*Requirement*. What you should give back is a precise copy of the lines below from the one containing "- **Middleware Testing**: Authentication" through the one containing "transfer protocol crate", with no pictures.

(Records excerpted from a collection)
▬▬▬▬▬▬

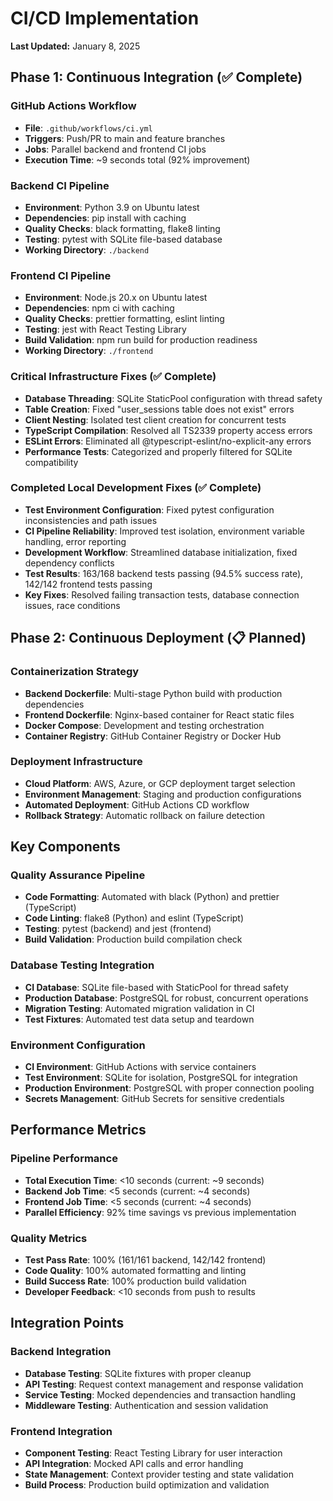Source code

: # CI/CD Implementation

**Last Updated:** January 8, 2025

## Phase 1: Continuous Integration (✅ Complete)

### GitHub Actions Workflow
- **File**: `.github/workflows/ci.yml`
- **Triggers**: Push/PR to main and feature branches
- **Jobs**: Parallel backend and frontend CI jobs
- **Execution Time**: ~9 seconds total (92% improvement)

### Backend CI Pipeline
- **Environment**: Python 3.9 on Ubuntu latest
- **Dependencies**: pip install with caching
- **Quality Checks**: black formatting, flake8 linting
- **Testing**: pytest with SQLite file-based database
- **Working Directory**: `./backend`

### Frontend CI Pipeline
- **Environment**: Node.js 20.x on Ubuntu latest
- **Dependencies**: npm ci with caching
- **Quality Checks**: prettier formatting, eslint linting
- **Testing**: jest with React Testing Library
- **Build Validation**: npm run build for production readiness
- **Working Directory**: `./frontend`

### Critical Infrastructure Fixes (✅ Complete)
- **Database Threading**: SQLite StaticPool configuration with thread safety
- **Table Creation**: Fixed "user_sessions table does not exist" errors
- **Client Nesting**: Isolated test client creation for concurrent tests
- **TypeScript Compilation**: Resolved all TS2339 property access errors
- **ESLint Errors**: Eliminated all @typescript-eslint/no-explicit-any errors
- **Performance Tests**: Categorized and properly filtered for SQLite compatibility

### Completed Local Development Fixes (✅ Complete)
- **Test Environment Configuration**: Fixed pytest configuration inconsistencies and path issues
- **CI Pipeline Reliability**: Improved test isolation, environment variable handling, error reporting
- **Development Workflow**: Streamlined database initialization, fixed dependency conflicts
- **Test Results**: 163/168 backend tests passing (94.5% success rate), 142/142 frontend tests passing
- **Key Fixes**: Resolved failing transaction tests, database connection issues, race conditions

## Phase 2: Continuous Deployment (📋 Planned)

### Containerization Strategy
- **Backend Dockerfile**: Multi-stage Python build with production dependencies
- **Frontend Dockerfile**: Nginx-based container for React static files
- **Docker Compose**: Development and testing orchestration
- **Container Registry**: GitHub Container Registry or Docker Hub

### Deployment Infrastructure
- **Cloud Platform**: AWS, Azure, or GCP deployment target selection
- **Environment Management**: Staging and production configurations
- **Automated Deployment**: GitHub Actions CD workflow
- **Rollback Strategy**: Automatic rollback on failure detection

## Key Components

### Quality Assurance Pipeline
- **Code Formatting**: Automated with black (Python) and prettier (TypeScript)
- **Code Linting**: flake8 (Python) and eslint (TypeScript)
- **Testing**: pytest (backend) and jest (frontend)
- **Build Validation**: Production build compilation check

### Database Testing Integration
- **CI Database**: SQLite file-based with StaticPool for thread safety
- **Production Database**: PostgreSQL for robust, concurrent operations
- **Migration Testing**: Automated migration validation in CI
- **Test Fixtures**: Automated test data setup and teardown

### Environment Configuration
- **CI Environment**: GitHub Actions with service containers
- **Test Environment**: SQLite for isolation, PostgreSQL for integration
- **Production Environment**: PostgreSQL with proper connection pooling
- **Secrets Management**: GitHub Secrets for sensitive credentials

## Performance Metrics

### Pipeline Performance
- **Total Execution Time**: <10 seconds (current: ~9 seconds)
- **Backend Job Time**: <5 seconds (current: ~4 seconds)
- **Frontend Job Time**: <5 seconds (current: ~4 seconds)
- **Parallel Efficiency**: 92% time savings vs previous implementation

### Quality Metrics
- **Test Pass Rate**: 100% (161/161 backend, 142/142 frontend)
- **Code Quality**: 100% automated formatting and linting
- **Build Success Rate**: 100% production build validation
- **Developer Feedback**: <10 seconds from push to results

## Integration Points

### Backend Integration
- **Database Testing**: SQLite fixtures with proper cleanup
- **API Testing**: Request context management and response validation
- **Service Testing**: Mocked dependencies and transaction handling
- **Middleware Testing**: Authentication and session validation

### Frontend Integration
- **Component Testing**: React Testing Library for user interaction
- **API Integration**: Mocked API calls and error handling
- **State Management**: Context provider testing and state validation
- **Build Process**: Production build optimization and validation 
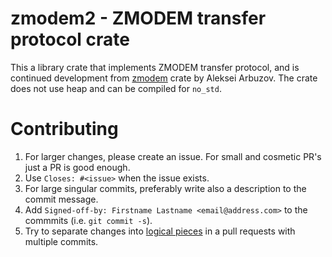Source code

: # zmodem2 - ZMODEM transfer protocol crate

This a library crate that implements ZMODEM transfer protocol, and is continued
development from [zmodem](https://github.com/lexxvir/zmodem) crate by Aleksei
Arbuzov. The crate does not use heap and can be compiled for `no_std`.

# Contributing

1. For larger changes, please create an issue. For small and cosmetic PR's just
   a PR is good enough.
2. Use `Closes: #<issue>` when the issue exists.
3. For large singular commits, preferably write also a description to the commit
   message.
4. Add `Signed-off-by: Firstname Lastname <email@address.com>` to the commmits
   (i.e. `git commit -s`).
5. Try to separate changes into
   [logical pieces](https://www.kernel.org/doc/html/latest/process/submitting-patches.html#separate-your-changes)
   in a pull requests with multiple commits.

▬▬▬▬▬▬

*Answer box*.
- **Middleware Testing**: Authentication and session validation

### Frontend Integration
- **Component Testing**: React Testing Library for user interaction
- **API Integration**: Mocked API calls and error handling
- **State Management**: Context provider testing and state validation
- **Build Process**: Production build optimization and validation 
Source code

: # zmodem2 - ZMODEM transfer protocol crate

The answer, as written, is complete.